The installers came 2 days ago and I have been breaking in the Jotul Rockland yesterday by building small fires as per the instructions.

The Jotul backside





Jotul tied to fancy hand truck




our Lakeland Terrier inspecting the handiwork




viola!





With temperatures dropping into the mid 40's tonight and the break-in steps taken, I am set to really fire her up this evening. Thanks for all the input from this forum!


----------



## Adios Pantalones (May 22, 2008)

LOL- if it was in the 60's overnight you'd be saying, "Ooh- a little brisk this evening- maybe we should fire this up"- LOL

Looks great!  Serious advertising beauty shot there.  I think the dog will have a new best friend in this stove (mine worships in front of it- have even seen her sit in front and look at me- basically begging for me to start it up)

Enjoy it!


----------



## Roxburyeric (May 22, 2008)

Looks great!  My 550 goes in next Sat. the 31st.  I have been waiting for a few months between research, ordering, lining up the install, etc.  I can't wait to have it in.  Best of luck.


----------



## BrotherBart (May 22, 2008)

Beautiful stove and installation.


----------



## grizzly2 (May 22, 2008)

Beautiful insert Rocky,
I have had two Jotul wood stoves and like them very much.  They make the best looking stoves and inserts in the buiness, in my opinion.  Happy burning. :coolsmile:


----------



## begreen (May 23, 2008)

That is a big front door! The stove looks great, very nice setting.


----------



## Burd (May 26, 2008)

nice how big is the fire box, Are you useing that tourch to lite that fire


----------



## rockreid (May 26, 2008)

the firebox was large enough to where I had to buy the Jotul x-large surround metal piece to cover the gap. There is about 2 inches of overlap all the way around where the metal covers the masonry.

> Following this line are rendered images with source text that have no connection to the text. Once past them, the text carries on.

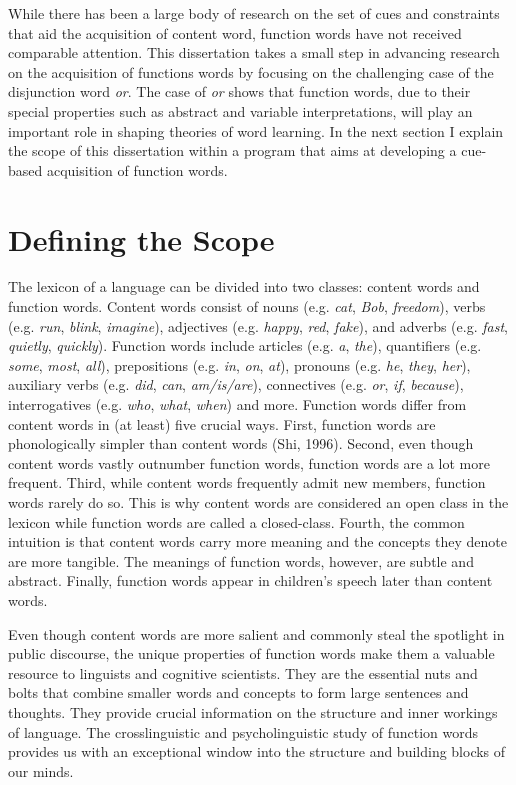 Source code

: \documentclass[oneside]{report}
\theoremstyle{definition}
\theoremstyle{definition}
\theoremstyle{definition}
\theoremstyle{remark}
\begin{document}
While there has been a large body of research on the set of cues and
constraints that aid the acquisition of content word, function words
have not received comparable attention. This dissertation takes a small
step in advancing research on the acquisition of functions words by
focusing on the challenging case of the disjunction word \emph{or}. The
case of \emph{or} shows that function words, due to their special
properties such as abstract and variable interpretations, will play an
important role in shaping theories of word learning. In the next section
I explain the scope of this dissertation within a program that aims at
developing a cue-based acquisition of function words.

\section{Defining the Scope}\label{defining-the-scope}

The lexicon of a language can be divided into two classes: content words
and function words. Content words consist of nouns (e.g. \emph{cat},
\emph{Bob}, \emph{freedom}), verbs (e.g. \emph{run}, \emph{blink},
\emph{imagine}), adjectives (e.g. \emph{happy}, \emph{red},
\emph{fake}), and adverbs (e.g. \emph{fast}, \emph{quietly},
\emph{quickly}). Function words include articles (e.g. \emph{a},
\emph{the}), quantifiers (e.g. \emph{some}, \emph{most}, \emph{all}),
prepositions (e.g. \emph{in}, \emph{on}, \emph{at}), pronouns (e.g.
\emph{he}, \emph{they}, \emph{her}), auxiliary verbs (e.g. \emph{did},
\emph{can}, \emph{am/is/are}), connectives (e.g. \emph{or}, \emph{if},
\emph{because}), interrogatives (e.g. \emph{who}, \emph{what},
\emph{when}) and more. Function words differ from content words in (at
least) five crucial ways. First, function words are phonologically
simpler than content words (Shi, 1996). Second, even though content
words vastly outnumber function words, function words are a lot more
frequent. Third, while content words frequently admit new members,
function words rarely do so. This is why content words are considered an
open class in the lexicon while function words are called a
closed-class. Fourth, the common intuition is that content words carry
more meaning and the concepts they denote are more tangible. The
meanings of function words, however, are subtle and abstract. Finally,
function words appear in children's speech later than content words.

Even though content words are more salient and commonly steal the
spotlight in public discourse, the unique properties of function words
make them a valuable resource to linguists and cognitive scientists.
They are the essential nuts and bolts that combine smaller words and
concepts to form large sentences and thoughts. They provide crucial
information on the structure and inner workings of language. The
crosslinguistic and psycholinguistic study of function words provides us
with an exceptional window into the structure and building blocks of our
minds.
\end{document}
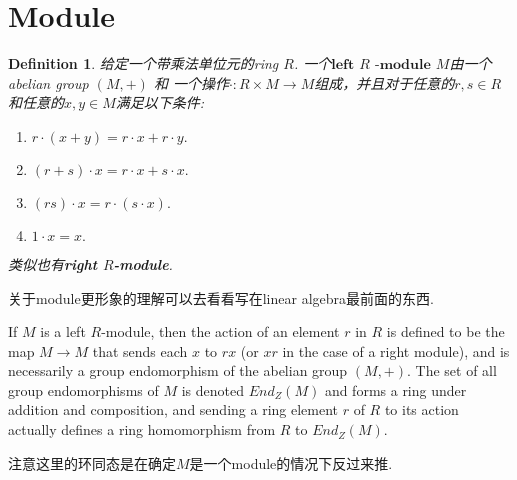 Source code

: \documentclass{article}
\newtheorem{definition}[theorem]{Definition}
\begin{document}
\section{Module}
\begin{definition}
\rm 给定一个带乘法单位元的ring $R$. 一个$\textbf{left}$ $R$ $\textbf{-module}$ $M$由一个abelian group $(M,+)$ 和 一个操作$\cdot \colon R \times M \rightarrow M$组成，并且对于任意的$r,s \in R$和任意的$x,y \in M$满足以下条件:

\begin{enumerate}
	\item $r \cdot (x+y) = r \cdot x + r \cdot y.$ 
	\item $(r+s) \cdot x = r \cdot x + s \cdot x.$
	\item $(rs) \cdot x = r \cdot (s \cdot x).$
	\item $1 \cdot x  = x.$
\end{enumerate}
类似也有\textbf{right $R$-module}.
\end{definition}

{ \color{red} 关于module更形象的理解可以去看看写在linear algebra最前面的东西}.

{ \color{blue} If $M$ is a left $R$-module, then the action of an element $r$ in $R$ is defined to be the map $M \rightarrow M$ that sends each $x$ to $rx$ (or $xr$ in the case of a right module), and is necessarily a group endomorphism of the abelian group $(M, +)$. The set of all group endomorphisms of $M$ is denoted $End_Z(M)$ and forms a ring under addition and composition, and sending a ring element $r$ of $R$ to its action actually defines a ring homomorphism from $R$ to $End_Z(M)$}.

注意这里的环同态是在确定$M$是一个module的情况下反过来推.
\end{document}
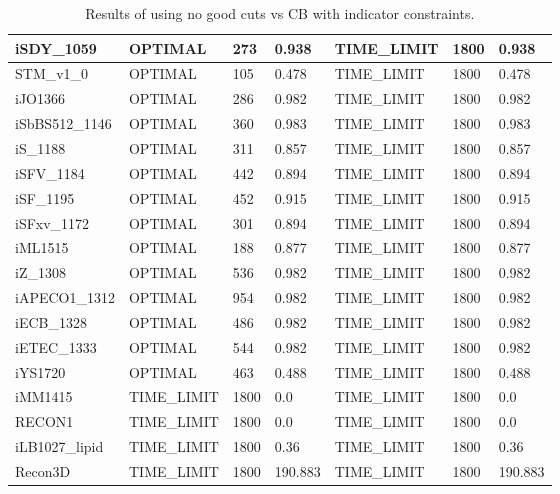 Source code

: \begin{table}[!ht]
\begin{tabular}{|l|l|l|l|l|l|l|}
        iSDY\_1059 & OPTIMAL & 273 & 0.938 & TIME\_LIMIT & 1800 & 0.938 \\ \hline
        STM\_v1\_0 & OPTIMAL & 105 & 0.478 & TIME\_LIMIT & 1800 & 0.478 \\ \hline
        iJO1366 & OPTIMAL & 286 & 0.982 & TIME\_LIMIT & 1800 & 0.982 \\ \hline
        iSbBS512\_1146 & OPTIMAL & 360 & 0.983 & TIME\_LIMIT & 1800 & 0.983 \\ \hline
        iS\_1188 & OPTIMAL & 311 & 0.857 & TIME\_LIMIT & 1800 & 0.857 \\ \hline
        iSFV\_1184 & OPTIMAL & 442 & 0.894 & TIME\_LIMIT & 1800 & 0.894 \\ \hline
        iSF\_1195 & OPTIMAL & 452 & 0.915 & TIME\_LIMIT & 1800 & 0.915 \\ \hline
        iSFxv\_1172 & OPTIMAL & 301 & 0.894 & TIME\_LIMIT & 1800 & 0.894 \\ \hline
        iML1515 & OPTIMAL & 188 & 0.877 & TIME\_LIMIT & 1800 & 0.877 \\ \hline
        iZ\_1308 & OPTIMAL & 536 & 0.982 & TIME\_LIMIT & 1800 & 0.982 \\ \hline
        iAPECO1\_1312 & OPTIMAL & 954 & 0.982 & TIME\_LIMIT & 1800 & 0.982 \\ \hline
        iECB\_1328 & OPTIMAL & 486 & 0.982 & TIME\_LIMIT & 1800 & 0.982 \\ \hline
        iETEC\_1333 & OPTIMAL & 544 & 0.982 & TIME\_LIMIT & 1800 & 0.982 \\ \hline
        iYS1720 & OPTIMAL & 463 & 0.488 & TIME\_LIMIT & 1800 & 0.488 \\ \hline
        iMM1415 & TIME\_LIMIT & 1800 & 0.0 & TIME\_LIMIT & 1800 & 0.0 \\ \hline
        RECON1 & TIME\_LIMIT & 1800 & 0.0 & TIME\_LIMIT & 1800 & 0.0 \\ \hline
        iLB1027\_lipid & TIME\_LIMIT & 1800 & 0.36 & TIME\_LIMIT & 1800 & 0.36 \\ \hline
        Recon3D & TIME\_LIMIT & 1800 & 190.883 & TIME\_LIMIT & 1800 & 190.883 \\ \hline
    \end{tabular}
    \caption{\label{Tab:cb_vs_ngc_indicator} Results of using no good cuts vs CB with indicator constraints.}
\end{table}

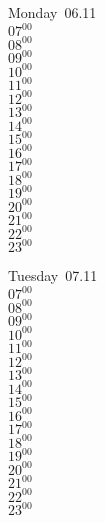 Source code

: \documentclass[11pt, a4paper]{book}\usepackage[]{graphicx}\usepackage[]{color}
\begin{document}
\begin{headerbox}
\end{headerbox}
\begin{weekdaybox}
  Monday~06.11\\
  { 
  \vfill
  $07^{00}$\\
$08^{00}$\\
$09^{00}$\\
$10^{00}$\\
$11^{00}$\\
$12^{00}$\\
$13^{00}$\\
$14^{00}$\\
$15^{00}$\\
$16^{00}$\\
$17^{00}$\\
$18^{00}$\\
$19^{00}$\\
$20^{00}$\\
$21^{00}$\\
$22^{00}$\\
$23^{00}$\\
  }
\end{weekdaybox}
\begin{weekdaybox}
  Tuesday~07.11\\
  { 
  \vfill
  $07^{00}$\\
$08^{00}$\\
$09^{00}$\\
$10^{00}$\\
$11^{00}$\\
$12^{00}$\\
$13^{00}$\\
$14^{00}$\\
$15^{00}$\\
$16^{00}$\\
$17^{00}$\\
$18^{00}$\\
$19^{00}$\\
$20^{00}$\\
$21^{00}$\\
$22^{00}$\\
$23^{00}$\\
  }
\end{weekdaybox}
\end{document}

I briefly tried using that torch to light the initial small fire, but the split wood I had at first was so wet it would not burn well. So then I went outside and just gathered some small kindling  (fallen small branches) and some larger pieces that had been on the ground for awhile and was very dry. This worked a lot better and I didn't have to use the torch. I have a large lot with lots of oak trees so gathering this sort of small fire-starting brush will never be a problem.


----------



## Hogwildz (May 27, 2008)

Thats hot


----------



## Waerme (Sep 14, 2008)

Rocky Reid said:
			
		

> The installers came 2 days ago and I have been breaking in the Jotul Rockland yesterday by building small fires as per the instructions.
> 
> 
> :roll: With temperatures dropping into the mid 40's tonight and the break-in steps taken, I am set to really fire her up this evening. Thanks for all the input from this forum!


 

Hi, I have just joined after looking for not just fire burning insets for two months. My choice is now the Jotul C 550 inset; reason nothing has to be changed ( hearth and distance to mantle combustibles and Looks. My total floorspace is 1400sq.ft, the open area around the fireplace LR and Din.L combined is 480 sq.ft with 7 windows /one is a 5'x7' single pane picture window. I would like the inset to heat the whole floor, bleed warmth off into the other areas. I am wondering if this unit is too large for my needs and the smallest Jotul Inset, the C350 Wintersport might be enough. the middle size would require an extension of the hearth so it is not suitable.  Looking for input all would be much appreciated  :roll: Undecided also in Stamford, CT


----------



## labrador (Sep 15, 2008)

Hi, I'm somewhat newe to this site also. I have a Jotul C 550 installed in July and I'm sure it will heat my living room,dining room, kitchen and hallway and hopefully back bedroom. The square footage fo those three rooms is 850 sq.ft. Good luck on your insert, I don't think I would go with the 350 catalytic. The 550 will heat up to 1800 sq ft. depending on dry wood and how you burn. Labrador


----------



## Waerme (Sep 15, 2008)

Thank you for answering - i am not quite sure yet how this website works. My first post is a bit of a disaster because it seems I used inadvertently someone else's name ( firestarter) into and to whose post I answered.
I am 'weame' ( typo) was meant to be 'Waerme' which means warmth in German; I have corrected that spelling in the meantime in the appropriate place .
Ref warmth: I understand that it is best to heat the unit to full capacity which with Jotul seems to be between 400° - 600° unit temperature to avoid creosote build up. 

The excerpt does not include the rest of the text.